Business: Orleans Iconic Beth Bishop Shop Closing After 61 Years

By: Debra Lawless

Topics: Business

Beth Bishop owner Lynn Comandich. After 61 years, the iconic Orleans store is closing. DEBRA LAWLESS PHOTO

 

Beth Bishop Shop, the iconic women’s clothing store in Orleans, has closed its doors for the final time after 61 years.

“I’ve loved it,” says owner Lynn Comandich, who began working here in 1975 and took over as the store’s third owner in 1980. But “I’ve done this for 41 years and I want to retire.” The stately white Colonial on Route 28 about half a block from Main Street set the tone for the quality women’s clothing the store sold. In 1990 Comandich moved Beth Bishop here from its original location next door. Her husband, an architect, redesigned the first floor so one room of clothing flowed into the next. Beth Bishop herself returned and cut the ribbon to open the store in its new home.

Bishop founded the store in 1955 after she moved to the Cape from Bellows Falls, Vt., where she ran a general store. Her husband had experience in the fashion industry as a menswear buyer, but he died suddenly as they moved toward opening their new store in Orleans. Despite the fact that Bishop said she knew only how to pump gas and count money, she plugged on with plans for the store. And even after she sold the business and retired to Eastham, she continued to shop here. Sometimes Comandich waited on her.

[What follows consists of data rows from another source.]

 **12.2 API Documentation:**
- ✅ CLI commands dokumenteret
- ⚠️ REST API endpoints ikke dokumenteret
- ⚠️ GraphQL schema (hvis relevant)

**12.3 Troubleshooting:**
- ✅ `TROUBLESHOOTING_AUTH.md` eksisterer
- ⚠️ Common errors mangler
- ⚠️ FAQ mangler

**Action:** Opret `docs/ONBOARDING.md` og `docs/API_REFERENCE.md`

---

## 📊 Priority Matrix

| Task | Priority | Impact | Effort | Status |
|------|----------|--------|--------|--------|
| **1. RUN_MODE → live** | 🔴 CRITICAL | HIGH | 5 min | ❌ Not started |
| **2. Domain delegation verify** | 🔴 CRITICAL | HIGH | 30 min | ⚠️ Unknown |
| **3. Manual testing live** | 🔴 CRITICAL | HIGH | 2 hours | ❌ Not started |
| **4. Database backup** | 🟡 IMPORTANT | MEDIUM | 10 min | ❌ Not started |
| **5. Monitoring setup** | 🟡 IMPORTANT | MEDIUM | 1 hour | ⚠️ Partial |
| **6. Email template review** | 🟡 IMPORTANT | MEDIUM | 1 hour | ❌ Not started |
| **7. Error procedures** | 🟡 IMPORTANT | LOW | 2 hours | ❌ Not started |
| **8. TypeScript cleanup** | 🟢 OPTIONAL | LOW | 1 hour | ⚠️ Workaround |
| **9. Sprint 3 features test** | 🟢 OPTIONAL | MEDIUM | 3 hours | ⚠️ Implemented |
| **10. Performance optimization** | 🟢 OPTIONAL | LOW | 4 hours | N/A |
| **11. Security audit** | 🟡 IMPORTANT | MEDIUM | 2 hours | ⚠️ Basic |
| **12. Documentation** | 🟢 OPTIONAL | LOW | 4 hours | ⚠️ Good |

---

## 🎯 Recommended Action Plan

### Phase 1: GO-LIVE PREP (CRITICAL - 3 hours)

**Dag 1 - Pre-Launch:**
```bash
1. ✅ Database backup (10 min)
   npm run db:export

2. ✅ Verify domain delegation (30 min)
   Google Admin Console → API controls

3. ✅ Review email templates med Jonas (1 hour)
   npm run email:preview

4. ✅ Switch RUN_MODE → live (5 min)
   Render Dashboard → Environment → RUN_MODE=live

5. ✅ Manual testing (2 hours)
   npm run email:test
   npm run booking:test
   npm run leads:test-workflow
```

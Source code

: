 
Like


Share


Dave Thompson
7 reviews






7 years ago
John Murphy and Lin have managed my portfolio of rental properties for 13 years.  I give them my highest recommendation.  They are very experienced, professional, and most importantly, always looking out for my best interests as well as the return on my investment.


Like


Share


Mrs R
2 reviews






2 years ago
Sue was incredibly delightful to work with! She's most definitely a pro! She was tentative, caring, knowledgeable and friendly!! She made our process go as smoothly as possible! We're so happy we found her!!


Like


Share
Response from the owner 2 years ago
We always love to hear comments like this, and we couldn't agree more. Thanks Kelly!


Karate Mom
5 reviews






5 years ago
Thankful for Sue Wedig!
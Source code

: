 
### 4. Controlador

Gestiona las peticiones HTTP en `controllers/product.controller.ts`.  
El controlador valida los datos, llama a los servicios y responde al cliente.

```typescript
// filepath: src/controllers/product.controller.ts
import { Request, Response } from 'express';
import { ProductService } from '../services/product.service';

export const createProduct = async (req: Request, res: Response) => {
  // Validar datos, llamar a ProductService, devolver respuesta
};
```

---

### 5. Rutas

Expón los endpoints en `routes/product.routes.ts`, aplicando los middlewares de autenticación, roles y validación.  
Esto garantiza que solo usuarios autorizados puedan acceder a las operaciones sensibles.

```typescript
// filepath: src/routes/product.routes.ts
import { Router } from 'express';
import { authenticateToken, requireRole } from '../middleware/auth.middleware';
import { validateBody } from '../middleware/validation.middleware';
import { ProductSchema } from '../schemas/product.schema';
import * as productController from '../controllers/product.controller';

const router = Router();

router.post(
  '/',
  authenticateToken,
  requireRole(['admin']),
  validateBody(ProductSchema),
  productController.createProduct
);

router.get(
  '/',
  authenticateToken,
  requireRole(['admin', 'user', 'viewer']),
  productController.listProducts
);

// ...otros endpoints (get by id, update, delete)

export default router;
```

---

“I felt like I had the principal in front of me,” she remembers. “She would spit out these questions—she was brilliant. I learned from those questions.”

While you might imagine that Bishop would be “prim and proper,” Comandich remembers her “raucous laugh.” “She was so natural and I really enjoyed her,” she says.

Today is one of the store’s final sale days, and all of the remaining merchandise has been shifted to one room at the front of the store, overlooking the street. Late last month, merchandise flew out the door during a 40 percent off sale. A long line of women formed at the cash register, each holding a pile of clothing. In the first two days of the sale, the store did as well as it does in the entire months of January and February.

Comandich thanked the community for its support. During the sale days, many regular customers came in and “were so gracious in their conversations about the store and how they would miss us,” she says.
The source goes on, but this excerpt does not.